- DESCRIPTION OF THE TASK
What do the entries below say? Restate them word for word.

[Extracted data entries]
* * * * * * *

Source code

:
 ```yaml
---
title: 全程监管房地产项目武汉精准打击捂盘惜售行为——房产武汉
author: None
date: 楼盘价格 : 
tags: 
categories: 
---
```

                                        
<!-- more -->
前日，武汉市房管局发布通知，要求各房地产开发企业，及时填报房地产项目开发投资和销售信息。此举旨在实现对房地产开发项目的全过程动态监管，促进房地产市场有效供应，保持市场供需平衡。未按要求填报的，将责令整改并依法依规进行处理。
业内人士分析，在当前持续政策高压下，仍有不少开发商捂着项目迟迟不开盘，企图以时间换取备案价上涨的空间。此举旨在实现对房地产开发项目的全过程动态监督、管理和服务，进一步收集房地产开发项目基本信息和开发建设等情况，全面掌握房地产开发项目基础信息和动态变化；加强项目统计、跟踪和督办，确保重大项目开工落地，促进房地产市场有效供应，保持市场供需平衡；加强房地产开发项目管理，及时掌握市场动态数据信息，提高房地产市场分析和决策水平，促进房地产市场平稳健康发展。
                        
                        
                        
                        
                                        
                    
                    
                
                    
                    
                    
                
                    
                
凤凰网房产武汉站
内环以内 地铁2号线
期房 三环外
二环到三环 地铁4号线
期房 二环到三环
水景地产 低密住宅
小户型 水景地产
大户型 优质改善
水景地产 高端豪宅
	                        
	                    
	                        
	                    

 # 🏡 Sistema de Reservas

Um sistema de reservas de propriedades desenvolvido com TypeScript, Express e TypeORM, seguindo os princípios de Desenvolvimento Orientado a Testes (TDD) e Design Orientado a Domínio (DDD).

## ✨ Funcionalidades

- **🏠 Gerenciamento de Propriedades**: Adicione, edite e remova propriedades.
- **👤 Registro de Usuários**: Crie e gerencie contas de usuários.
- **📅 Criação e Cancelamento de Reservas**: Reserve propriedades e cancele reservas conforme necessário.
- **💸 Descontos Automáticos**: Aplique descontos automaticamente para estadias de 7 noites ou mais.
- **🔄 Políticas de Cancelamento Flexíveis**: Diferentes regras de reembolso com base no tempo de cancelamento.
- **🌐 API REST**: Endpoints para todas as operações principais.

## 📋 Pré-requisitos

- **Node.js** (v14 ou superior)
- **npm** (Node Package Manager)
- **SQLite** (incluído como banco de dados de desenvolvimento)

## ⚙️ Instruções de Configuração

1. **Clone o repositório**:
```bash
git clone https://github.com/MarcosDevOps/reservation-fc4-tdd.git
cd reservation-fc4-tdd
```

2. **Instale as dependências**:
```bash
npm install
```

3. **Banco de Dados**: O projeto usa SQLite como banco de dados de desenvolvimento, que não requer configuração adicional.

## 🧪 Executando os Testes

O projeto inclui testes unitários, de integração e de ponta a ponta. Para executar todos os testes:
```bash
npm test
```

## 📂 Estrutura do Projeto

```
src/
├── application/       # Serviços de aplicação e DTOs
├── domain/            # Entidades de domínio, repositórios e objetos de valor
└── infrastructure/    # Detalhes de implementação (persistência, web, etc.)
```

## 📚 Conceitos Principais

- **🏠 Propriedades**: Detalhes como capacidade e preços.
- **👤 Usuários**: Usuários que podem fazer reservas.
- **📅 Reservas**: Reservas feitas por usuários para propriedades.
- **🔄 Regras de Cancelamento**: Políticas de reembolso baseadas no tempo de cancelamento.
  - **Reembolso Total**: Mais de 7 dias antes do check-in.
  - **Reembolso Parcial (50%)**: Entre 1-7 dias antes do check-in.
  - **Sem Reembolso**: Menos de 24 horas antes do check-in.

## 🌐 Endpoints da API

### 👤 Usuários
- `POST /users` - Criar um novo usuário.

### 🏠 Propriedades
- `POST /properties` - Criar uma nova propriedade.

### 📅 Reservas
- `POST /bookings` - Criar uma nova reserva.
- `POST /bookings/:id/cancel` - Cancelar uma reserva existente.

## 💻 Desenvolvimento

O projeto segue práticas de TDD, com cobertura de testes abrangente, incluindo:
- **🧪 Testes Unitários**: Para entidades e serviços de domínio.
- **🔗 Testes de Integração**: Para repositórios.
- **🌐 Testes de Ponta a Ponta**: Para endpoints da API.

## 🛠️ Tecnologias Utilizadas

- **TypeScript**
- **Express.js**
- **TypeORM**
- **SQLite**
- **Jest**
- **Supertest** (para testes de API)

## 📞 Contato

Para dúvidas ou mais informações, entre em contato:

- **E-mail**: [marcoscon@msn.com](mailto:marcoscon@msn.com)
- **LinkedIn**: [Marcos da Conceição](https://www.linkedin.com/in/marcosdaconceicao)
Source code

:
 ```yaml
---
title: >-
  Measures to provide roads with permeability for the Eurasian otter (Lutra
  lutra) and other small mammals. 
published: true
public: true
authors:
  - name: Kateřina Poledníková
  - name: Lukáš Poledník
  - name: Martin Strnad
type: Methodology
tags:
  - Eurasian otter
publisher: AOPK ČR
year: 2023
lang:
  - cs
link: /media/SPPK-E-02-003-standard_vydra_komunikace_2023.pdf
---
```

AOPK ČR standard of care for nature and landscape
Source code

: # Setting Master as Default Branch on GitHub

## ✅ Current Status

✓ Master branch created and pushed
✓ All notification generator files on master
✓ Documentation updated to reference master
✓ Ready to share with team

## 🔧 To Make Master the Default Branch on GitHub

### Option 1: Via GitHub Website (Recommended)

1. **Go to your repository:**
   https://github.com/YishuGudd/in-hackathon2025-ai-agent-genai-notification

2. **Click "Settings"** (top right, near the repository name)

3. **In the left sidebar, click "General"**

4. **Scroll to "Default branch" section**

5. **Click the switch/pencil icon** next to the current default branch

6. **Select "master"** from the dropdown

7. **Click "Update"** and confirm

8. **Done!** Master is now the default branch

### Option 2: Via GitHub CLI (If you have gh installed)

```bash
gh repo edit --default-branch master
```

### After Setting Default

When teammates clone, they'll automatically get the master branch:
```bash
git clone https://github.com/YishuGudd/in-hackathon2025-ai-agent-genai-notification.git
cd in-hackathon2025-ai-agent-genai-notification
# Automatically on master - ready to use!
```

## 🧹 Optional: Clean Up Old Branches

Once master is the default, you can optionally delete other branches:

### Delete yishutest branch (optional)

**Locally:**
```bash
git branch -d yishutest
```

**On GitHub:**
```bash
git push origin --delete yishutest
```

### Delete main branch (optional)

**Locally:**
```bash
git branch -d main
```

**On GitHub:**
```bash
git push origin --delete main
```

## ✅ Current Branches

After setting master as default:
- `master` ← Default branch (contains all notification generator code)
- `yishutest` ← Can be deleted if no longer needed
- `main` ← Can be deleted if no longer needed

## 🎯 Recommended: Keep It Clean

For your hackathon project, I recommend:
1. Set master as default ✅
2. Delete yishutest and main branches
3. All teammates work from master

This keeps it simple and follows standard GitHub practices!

* * * * * * *

- ANSWER BELOW
Source code

:
 ```yaml
---
title: 全程监管房地产项目武汉精准打击捂盘惜售行为——房产武汉
author: None
date: 楼盘价格 : 
tags: 
categories: 
---
```

                                        
<!-- more -->
前日，武汉市房管局发布通知，要求各房地产开发企业，及时填报房地产项目开发投资和销售信息。此举旨在实现对房地产开发项目的全过程动态监管，促进房地产市场有效供应，保持市场供需平衡。未按要求填报的，将责令整改并依法依规进行处理。
业内人士分析，在当前持续政策高压下，仍有不少开发商捂着项目迟迟不开盘，企图以时间换取备案价上涨的空间。此举旨在实现对房地产开发项目的全过程动态监督、管理和服务，进一步收集房地产开发项目基本信息和开发建设等情况，全面掌握房地产开发项目基础信息和动态变化；加强项目统计、跟踪和督办，确保重大项目开工落地，促进房地产市场有效供应，保持市场供需平衡；加强房地产开发项目管理，及时掌握市场动态数据信息，提高房地产市场分析和决策水平，促进房地产市场平稳健康发展。
                        
                        
                        
                        
                                        
                    
                    
                
                    
                    
                    
                
                    
                
凤凰网房产武汉站
内环以内 地铁2号线
期房 三环外
二环到三环 地铁4号线
期房 二环到三环
水景地产 低密住宅
小户型 水景地产
大户型 优质改善
水景地产 高端豪宅
	                        
	                    
	                        
	                    

 # 🏡 Sistema de Reservas

Um sistema de reservas de propriedades desenvolvido com TypeScript, Express e TypeORM, seguindo os princípios de Desenvolvimento Orientado a Testes (TDD) e Design Orientado a Domínio (DDD).

## ✨ Funcionalidades

- **🏠 Gerenciamento de Propriedades**: Adicione, edite e remova propriedades.
- **👤 Registro de Usuários**: Crie e gerencie contas de usuários.
- **📅 Criação e Cancelamento de Reservas**: Reserve propriedades e cancele reservas conforme necessário.
- **💸 Descontos Automáticos**: Aplique descontos automaticamente para estadias de 7 noites ou mais.
- **🔄 Políticas de Cancelamento Flexíveis**: Diferentes regras de reembolso com base no tempo de cancelamento.
- **🌐 API REST**: Endpoints para todas as operações principais.

## 📋 Pré-requisitos

- **Node.js** (v14 ou superior)
- **npm** (Node Package Manager)
- **SQLite** (incluído como banco de dados de desenvolvimento)

## ⚙️ Instruções de Configuração

1. **Clone o repositório**:
```bash
git clone https://github.com/MarcosDevOps/reservation-fc4-tdd.git
cd reservation-fc4-tdd
```

2. **Instale as dependências**:
```bash
npm install
```

3. **Banco de Dados**: O projeto usa SQLite como banco de dados de desenvolvimento, que não requer configuração adicional.

## 🧪 Executando os Testes

O projeto inclui testes unitários, de integração e de ponta a ponta. Para executar todos os testes:
```bash
npm test
```

## 📂 Estrutura do Projeto

```
src/
├── application/       # Serviços de aplicação e DTOs
├── domain/            # Entidades de domínio, repositórios e objetos de valor
└── infrastructure/    # Detalhes de implementação (persistência, web, etc.)
```

## 📚 Conceitos Principais

- **🏠 Propriedades**: Detalhes como capacidade e preços.
- **👤 Usuários**: Usuários que podem fazer reservas.
- **📅 Reservas**: Reservas feitas por usuários para propriedades.
- **🔄 Regras de Cancelamento**: Políticas de reembolso baseadas no tempo de cancelamento.
  - **Reembolso Total**: Mais de 7 dias antes do check-in.
  - **Reembolso Parcial (50%)**: Entre 1-7 dias antes do check-in.
  - **Sem Reembolso**: Menos de 24 horas antes do check-in.

## 🌐 Endpoints da API

### 👤 Usuários
- `POST /users` - Criar um novo usuário.

### 🏠 Propriedades
- `POST /properties` - Criar uma nova propriedade.

### 📅 Reservas
- `POST /bookings` - Criar uma nova reserva.
- `POST /bookings/:id/cancel` - Cancelar uma reserva existente.

## 💻 Desenvolvimento

O projeto segue práticas de TDD, com cobertura de testes abrangente, incluindo:
- **🧪 Testes Unitários**: Para entidades e serviços de domínio.
- **🔗 Testes de Integração**: Para repositórios.
- **🌐 Testes de Ponta a Ponta**: Para endpoints da API.

## 🛠️ Tecnologias Utilizadas

- **TypeScript**
- **Express.js**
- **TypeORM**
- **SQLite**
- **Jest**
- **Supertest** (para testes de API)

## 📞 Contato

Para dúvidas ou mais informações, entre em contato:

- **E-mail**: [marcoscon@msn.com](mailto:marcoscon@msn.com)
- **LinkedIn**: [Marcos da Conceição](https://www.linkedin.com/in/marcosdaconceicao)
Source code

:
 ```yaml
---
title: >-
  Measures to provide roads with permeability for the Eurasian otter (Lutra
  lutra) and other small mammals. 
published: true
public: true
authors:
  - name: Kateřina Poledníková
  - name: Lukáš Poledník
  - name: Martin Strnad
type: Methodology
tags:
  - Eurasian otter
publisher: AOPK ČR
year: 2023
lang:
  - cs
link: /media/SPPK-E-02-003-standard_vydra_komunikace_2023.pdf
---
```

AOPK ČR standard of care for nature and landscape
Source code

: # Setting Master as Default Branch on GitHub

## ✅ Current Status

✓ Master branch created and pushed
✓ All notification generator files on master
✓ Documentation updated to reference master
✓ Ready to share with team

## 🔧 To Make Master the Default Branch on GitHub

### Option 1: Via GitHub Website (Recommended)

1. **Go to your repository:**
   https://github.com/YishuGudd/in-hackathon2025-ai-agent-genai-notification

2. **Click "Settings"** (top right, near the repository name)

3. **In the left sidebar, click "General"**

4. **Scroll to "Default branch" section**

5. **Click the switch/pencil icon** next to the current default branch

6. **Select "master"** from the dropdown

7. **Click "Update"** and confirm

8. **Done!** Master is now the default branch

### Option 2: Via GitHub CLI (If you have gh installed)

```bash
gh repo edit --default-branch master
```

### After Setting Default

When teammates clone, they'll automatically get the master branch:
```bash
git clone https://github.com/YishuGudd/in-hackathon2025-ai-agent-genai-notification.git
cd in-hackathon2025-ai-agent-genai-notification
# Automatically on master - ready to use!
```

## 🧹 Optional: Clean Up Old Branches

Once master is the default, you can optionally delete other branches:

### Delete yishutest branch (optional)

**Locally:**
```bash
git branch -d yishutest
```

**On GitHub:**
```bash
git push origin --delete yishutest
```

### Delete main branch (optional)

**Locally:**
```bash
git branch -d main
```

**On GitHub:**
```bash
git push origin --delete main
```

## ✅ Current Branches

After setting master as default:
- `master` ← Default branch (contains all notification generator code)
- `yishutest` ← Can be deleted if no longer needed
- `main` ← Can be deleted if no longer needed

## 🎯 Recommended: Keep It Clean

For your hackathon project, I recommend:
1. Set master as default ✅
2. Delete yishutest and main branches
3. All teammates work from master

This keeps it simple and follows standard GitHub practices!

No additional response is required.